Farmscape for January 21, 2020
|Full Interview 9:07||Listen|
The Director of Risk Management with HAMS Marketing Services is hopeful Chinese demand for U.S. pork will lead to higher hog prices in 2020. Despite record U.S. slaughter hog numbers prices have been holding steady since the start of 2020. Tyler Fulton, the Director of Risk Management with HAMS Marketing Services, notes retail pork values in North America have been steady to strong over the past four to five years so most people are looking to the export market for further price improvement.
Clip-Tyler Fulton-HAMS Marketing Services:
There is an expectation that we’ll see increased movements of pork to China, especially after the new signing of the U.S.-China trade deal.
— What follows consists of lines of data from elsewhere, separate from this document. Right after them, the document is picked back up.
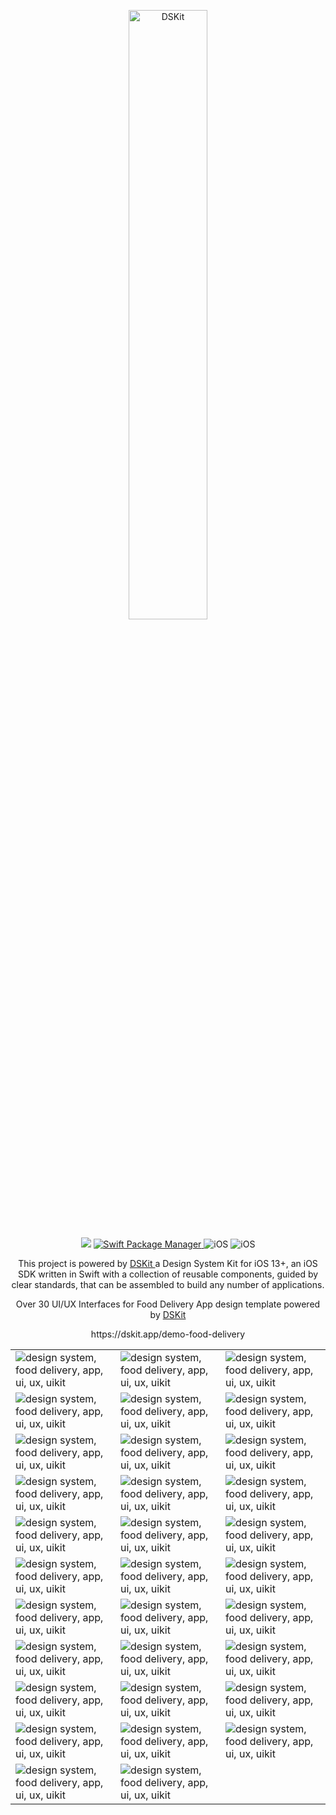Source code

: 
<p align="center">
    <img src="https://d33wubrfki0l68.cloudfront.net/1c77d8aef9368acac476faeb3f03948a2aa461ea/f3214/images/app/fooddelivery-demo-app.png" width="50%" alt="DSKit"/>
</p>

<p align="center">
    <img src="https://img.shields.io/badge/Swift-5.5-brightgreen.svg" />
    <a href="https://swift.org/package-manager">
        <img src="https://img.shields.io/badge/spm-compatible-brightgreen.svg?style=flat" alt="Swift Package Manager" />
    </a>
    <img src="https://img.shields.io/badge/iOS-13+-brightgreen.svg?style=flat" alt="iOS"/>
    <img src="https://circleci.com/gh/imodeveloperlab/dskit/tree/main.svg?style=shield" alt="iOS"/>
</p>

<p align="center">
This project is powered by <a href="https://github.com/imodeveloperlab/dskit"> DSKit </a> a Design System Kit for iOS 13+, an iOS SDK written in Swift with a collection of reusable components, guided by clear standards, that can be assembled to build any number of applications.
</p>

<p align="center">
Over 30 UI/UX Interfaces for Food Delivery App design template powered by <a href="https://github.com/imodeveloperlab/dskit"> DSKit </a>
</p>

<p align="center">
  https://dskit.app/demo-food-delivery
</p>


<table>
    <tr>
      <td><img src="https://d33wubrfki0l68.cloudfront.net/0d86a1ae157881cfdf46cf1cb06f52ba776ab1c1/98cbd/images/demo/fooddelivery/food-delivery1.png" class="img-fluid rounded work-image" alt="design system, food delivery, app, ui, ux, uikit"></td> 
      <td><img src="https://d33wubrfki0l68.cloudfront.net/133facaeaaa8292054a818d99a7ec9866adf9d97/c639f/images/demo/fooddelivery/food-delivery2.png" class="img-fluid rounded work-image" alt="design system, food delivery, app, ui, ux, uikit"></td> 
      <td><img src="https://d33wubrfki0l68.cloudfront.net/e627e5b48292ee20bf735b2351504122e4a8c0ce/25390/images/demo/fooddelivery/food-delivery3.png" class="img-fluid rounded work-image" alt="design system, food delivery, app, ui, ux, uikit"></td> 
    </tr>
    <tr>
      <td><img src="https://d33wubrfki0l68.cloudfront.net/bd8c1134636ef2544e8465ef974c6e5767ff11de/6183b/images/demo/fooddelivery/food-delivery4.png" class="img-fluid rounded work-image" alt="design system, food delivery, app, ui, ux, uikit"></td> 
      <td><img src="https://d33wubrfki0l68.cloudfront.net/76e5829a7cc6e025d9c8eecc145ae7e8c8dc60f7/dc6c9/images/demo/fooddelivery/food-delivery5.png" class="img-fluid rounded work-image" alt="design system, food delivery, app, ui, ux, uikit"></td> 
      <td><img src="https://d33wubrfki0l68.cloudfront.net/56a6e9a2f1e50c373624d1844cc30ee3a817c964/1df08/images/demo/fooddelivery/food-delivery6.png" class="img-fluid rounded work-image" alt="design system, food delivery, app, ui, ux, uikit"></td> 
    </tr>
    <tr>
      <td><img src="https://d33wubrfki0l68.cloudfront.net/d592e7e900655ffd99b28a01c359401d5fccd08b/6f582/images/demo/fooddelivery/food-delivery7.png" class="img-fluid rounded work-image" alt="design system, food delivery, app, ui, ux, uikit"></td> 
      <td><img src="https://d33wubrfki0l68.cloudfront.net/b2df447c59ac47681aa5db998c6da1542f878436/10bea/images/demo/fooddelivery/food-delivery8.png" class="img-fluid rounded work-image" alt="design system, food delivery, app, ui, ux, uikit"></td> 
      <td><img src="https://d33wubrfki0l68.cloudfront.net/3d8072a76bc61136e4ecf47f66d535b3d2194d6b/ddcdb/images/demo/fooddelivery/food-delivery9.png" class="img-fluid rounded work-image" alt="design system, food delivery, app, ui, ux, uikit"></td> 
    </tr>
    <tr>
      <td><img src="https://d33wubrfki0l68.cloudfront.net/c6d1a9cd2beb6db142c9b8fe3227aa1d56b126e8/941d0/images/demo/fooddelivery/food-delivery10.png" class="img-fluid rounded work-image" alt="design system, food delivery, app, ui, ux, uikit"></td> 
      <td><img src="https://d33wubrfki0l68.cloudfront.net/9b607c86689cdfa8b203c8577565a75b5246fc40/28613/images/demo/fooddelivery/food-delivery11.png" class="img-fluid rounded work-image" alt="design system, food delivery, app, ui, ux, uikit"></td> 
      <td><img src="https://d33wubrfki0l68.cloudfront.net/7dcbad09a0a23ae3f669832739257f71376d87f4/6dc27/images/demo/fooddelivery/food-delivery12.png" class="img-fluid rounded work-image" alt="design system, food delivery, app, ui, ux, uikit"></td> 
    </tr>
    <tr>
      <td><img src="https://d33wubrfki0l68.cloudfront.net/711119563ee3215ae8872f2dc11366ec75696937/b5a3b/images/demo/fooddelivery/food-delivery13.png" class="img-fluid rounded work-image" alt="design system, food delivery, app, ui, ux, uikit"></td> 
      <td><img src="https://d33wubrfki0l68.cloudfront.net/5c6a667fe3c8dcb5086fe264de1e50d52da6bece/c8300/images/demo/fooddelivery/food-delivery14.png" class="img-fluid rounded work-image" alt="design system, food delivery, app, ui, ux, uikit"></td> 
      <td><img src="https://d33wubrfki0l68.cloudfront.net/9f1ebd3ba7d0e7d83859708b6f6f890bca51ccfe/964d8/images/demo/fooddelivery/food-delivery15.png" class="img-fluid rounded work-image" alt="design system, food delivery, app, ui, ux, uikit"></td> 
    </tr>
    <tr>
      <td><img src="https://d33wubrfki0l68.cloudfront.net/2af56f1ce489897f343a01168040dab7ad4c3096/0831f/images/demo/fooddelivery/food-delivery16.png" class="img-fluid rounded work-image" alt="design system, food delivery, app, ui, ux, uikit"></td> 
      <td><img src="https://d33wubrfki0l68.cloudfront.net/33e8f2dc184faa2dd1639a4f1ed643b75de62f4e/90aec/images/demo/fooddelivery/food-delivery17.png" class="img-fluid rounded work-image" alt="design system, food delivery, app, ui, ux, uikit"></td> 
      <td><img src="https://d33wubrfki0l68.cloudfront.net/3fce5f2c01a9a293b7f83154b0e90c04e8ab1125/0e005/images/demo/fooddelivery/food-delivery18.png" class="img-fluid rounded work-image" alt="design system, food delivery, app, ui, ux, uikit"></td> 
    </tr>
    <tr>
      <td><img src="https://d33wubrfki0l68.cloudfront.net/0d5ef3aa6963fb876e285e45a3b80486bc413418/72d3f/images/demo/fooddelivery/food-delivery19.png" class="img-fluid rounded work-image" alt="design system, food delivery, app, ui, ux, uikit"></td> 
      <td><img src="https://d33wubrfki0l68.cloudfront.net/f089cc893be4f3849ff1623014a92e4856e93c6e/d3948/images/demo/fooddelivery/food-delivery20.png" class="img-fluid rounded work-image" alt="design system, food delivery, app, ui, ux, uikit"></td> 
      <td><img src="https://d33wubrfki0l68.cloudfront.net/88f5af944b0abfe957cec095f80ea20761899553/77718/images/demo/fooddelivery/food-delivery21.png" class="img-fluid rounded work-image" alt="design system, food delivery, app, ui, ux, uikit"></td> 
    </tr>
    <tr>
      <td><img src="https://d33wubrfki0l68.cloudfront.net/e388be69028795f52249f927a016e7b20cab4a94/58493/images/demo/fooddelivery/food-delivery22.png" class="img-fluid rounded work-image" alt="design system, food delivery, app, ui, ux, uikit"></td> 
      <td><img src="https://d33wubrfki0l68.cloudfront.net/1dfddb72887272fd743dc39d103c66e2c976d79b/aac5b/images/demo/fooddelivery/food-delivery23.png" class="img-fluid rounded work-image" alt="design system, food delivery, app, ui, ux, uikit"></td> 
      <td><img src="https://d33wubrfki0l68.cloudfront.net/8ecc29c10a03814ada924fe92fbaaa1d711489c8/07653/images/demo/fooddelivery/food-delivery24.png" class="img-fluid rounded work-image" alt="design system, food delivery, app, ui, ux, uikit"></td> 
    </tr>
    <tr>
      <td><img src="https://d33wubrfki0l68.cloudfront.net/a36172f25deb88e75056f848f9b3a266025b0f8d/7ad22/images/demo/fooddelivery/food-delivery25.png" class="img-fluid rounded work-image" alt="design system, food delivery, app, ui, ux, uikit"></td> 
      <td><img src="https://d33wubrfki0l68.cloudfront.net/23451f4d5b5dfa0b5e014352d500854f25deacbb/3a108/images/demo/fooddelivery/food-delivery26.png" class="img-fluid rounded work-image" alt="design system, food delivery, app, ui, ux, uikit"></td> 
      <td><img src="https://d33wubrfki0l68.cloudfront.net/a3e11a4bef5d16199eb75ad0a4b4a51b248ec34f/ba009/images/demo/fooddelivery/food-delivery27.png" class="img-fluid rounded work-image" alt="design system, food delivery, app, ui, ux, uikit"></td> 
    </tr>
    <tr>
      <td><img src="https://d33wubrfki0l68.cloudfront.net/0a2232d58cf8a30af14850d5144b30100f56f1ce/9e952/images/demo/fooddelivery/food-delivery28.png" class="img-fluid rounded work-image" alt="design system, food delivery, app, ui, ux, uikit"></td> 
      <td><img src="https://d33wubrfki0l68.cloudfront.net/c50b360131f437e36912c2146a1bb624de897b01/357cc/images/demo/fooddelivery/food-delivery29.png" class="img-fluid rounded work-image" alt="design system, food delivery, app, ui, ux, uikit"></td> 
      <td><img src="https://d33wubrfki0l68.cloudfront.net/4ad01e35b8d94f55066e4e8cc0f00a673008412b/eee1a/images/demo/fooddelivery/food-delivery30.png" class="img-fluid rounded work-image" alt="design system, food delivery, app, ui, ux, uikit"></td> 
    </tr>
    <tr>
      <td><img src="https://d33wubrfki0l68.cloudfront.net/23f87b6c18dd45556bd352d02fc7c227bd993a1e/3d7a7/images/demo/fooddelivery/food-delivery31.png" class="img-fluid rounded work-image" alt="design system, food delivery, app, ui, ux, uikit"></td> 
      <td><img src="https://d33wubrfki0l68.cloudfront.net/bbfe9bbd519840387593422c87cef4e3aaf03e0a/7d577/images/demo/fooddelivery/food-delivery32.png" class="img-fluid rounded work-image" alt="design system, food delivery, app, ui, ux, uikit"></td> 
      <td> </td> 
    </tr>
</table>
I’m still somewhat skeptical as to what that impact will be but there’s generally widely held views that the U.S., for example, could increase their shipments to China to close to a million metric tons of pork in 2020, which would represent a big improvement and likely see some pretty significant price increases as a result of that. That’s really the million dollar question, at what price level in China do people start pulling back, do companies start pulling back from purchasing because the prices have gotten so high? Part of the problem is that those punitive tariffs that China applied on the U.S., there’s still no time line as to when those will disappear.
Fulton suggests the government owned marketers in China have an advantage in that they can possibly get rebates of those tariffs while private companies will be disadvantaged. He says there’s a lot of moving parts but there is reason for optimism that we could see some big improvements in export volumes and consequently improvements in prices.